Do You Understanding Acupuncture Licensing ?

| March 3, 2010 | 0 Comments | 255 views
Acupuncture Licensing

Acupuncture Licensing

All acupuncturists would like to be viewed as well qualified. However, some practitioners go overboard and mislead the public regarding their credentials. In fact, many acupuncturists take advantage of a loophole to add the title "doctor" to their name, even though they may have no more education or training than another practitioner with the title "licensed acupuncturist."

To understand how this is possible, we must begin by recognizing that acupuncture is regulated at the state level. In other words, acupuncture licensure requirements differ from state to state and acupuncture licensure titles also differ from state to state. Although most states have very similar requirements and titles, there are a few exceptions, and these exceptions provide an opportunity for practitioners to appear more qualified.

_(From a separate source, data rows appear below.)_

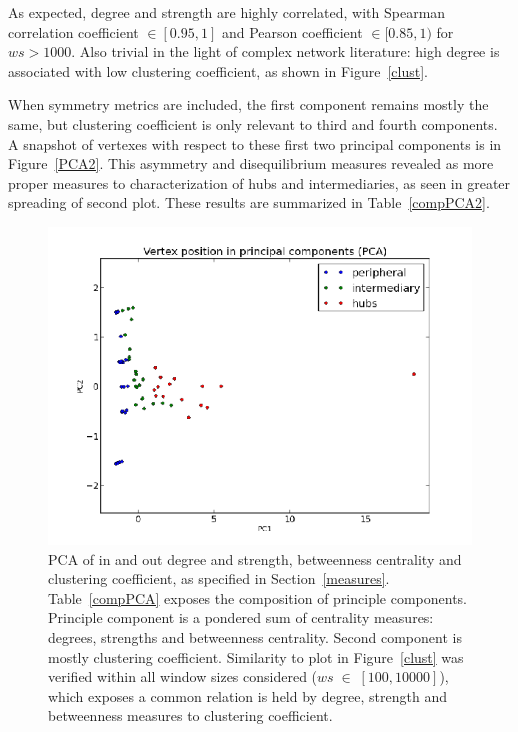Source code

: \documentclass[%
 aip,
 jmp,%
 amsmath,amssymb,
 reprint,%
]{revtex4-1}
\begin{document}
As expected, degree and strength are highly correlated, with Spearman correlation coefficient $\in [0.95,1]$ and Pearson coefficient $\in [0.85,1)$ for $ws>1000$. Also trivial in the light of complex network literature: high degree is associated with low clustering coefficient, as shown in Figure~\ref{clust}.


When symmetry metrics are included, the first component remains mostly the same, but clustering coefficient is only relevant to third and fourth components. A snapshot of vertexes with respect to these first two principal components is in Figure~\ref{PCA2}. This asymmetry and disequilibrium measures revealed as more proper measures to characterization of hubs and intermediaries, as seen in greater spreading of second plot. These results are summarized in Table~\ref{compPCA2}.


\begin{figure} 
   \centering
        \includegraphics[width=\columnwidth]{figs/ev0pr3PCA}
    \caption{PCA of in and out degree and strength, betweenness centrality and clustering coefficient, as specified in Section~\ref{measures}. Table~\ref{compPCA} exposes the composition of principle components. Principle component is a pondered sum of centrality measures: degrees, strengths and betweenness centrality. Second component is mostly clustering coefficient. Similarity to plot in Figure~\ref{clust} was verified within all window sizes considered ($ws\;\in\;[100,10000]$), which exposes a common relation is held by degree, strength and betweenness measures to clustering coefficient.}
    \label{PCA}
\end{figure}
\end{document}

Let's start by exploring the most common requirements for licensure. In most states, the requirements for licensure are a Master of Science in Oriental Medicine or equivalent degree from an accredited institution and national board certification. National board certification is awarded by one specific organization, the National Certification Commission for Acupuncture and Oriental Medicine (NCCAOM). This organization administers national board examinations to certain qualified individuals (those who have met specific educational requirements).

An individual who passes these national board examinations is awarded NCCAOM certification and becomes designated a Diplomate in Acupuncture, Chinese Herbology, or Oriental Medicine (depending upon which examinations were passed). A Diplomate in Oriental Medicine has met the requirements for board certification in both Acupuncture and Chinese Herbology.

In most states, the acupuncture licensure title is "licensed acupuncturist." Thus, when an individual meets all of the state requirements to become licensed, that individual can be designated a "licensed acupuncturist", or usually "L.Ac." for short. However, some states use very different title terminology. In New Mexico, a licensed practitioner is designated a "Doctor of Oriental Medicine" or "D.O.M." In Florida, a licensed practitioner is designated an "Acupuncture Physician" or "A.P." In Rhode Island, a licensed practitioner is designated a "Doctor of Acupuncture" or "D.Ac." These states do not necessarily require additional education or training, they simply use a different title for licensed acupuncture practitioners.

Unfortunately, some practitioners choose to get licensed in these states, despite having no intention of practicing in these states, for the sole purpose of adding another title to their name and appearing more qualified. Although they are supposed to designate the state in parentheses after the title, some do not. As an example, a licensed acupuncturist with the title "John Doe, L.Ac." that becomes licensed in New Mexico can use the title "Dr. John Doe, L.Ac., D.O.M. (NM)", regardless of where he practices. Furthermore, it is all too common for practitioners to omit the state designation at the end, "(NM)" in this example.

I do not mean to imply that all individuals that get licensed in these states are trying to be deceptive. Obviously, for the practitioners that actually practice in these states, it is not only understandable, but required that they use these state designated titles. However, for practitioners with no intention of practicing in these states, their motives for becoming licensed are questionable at best.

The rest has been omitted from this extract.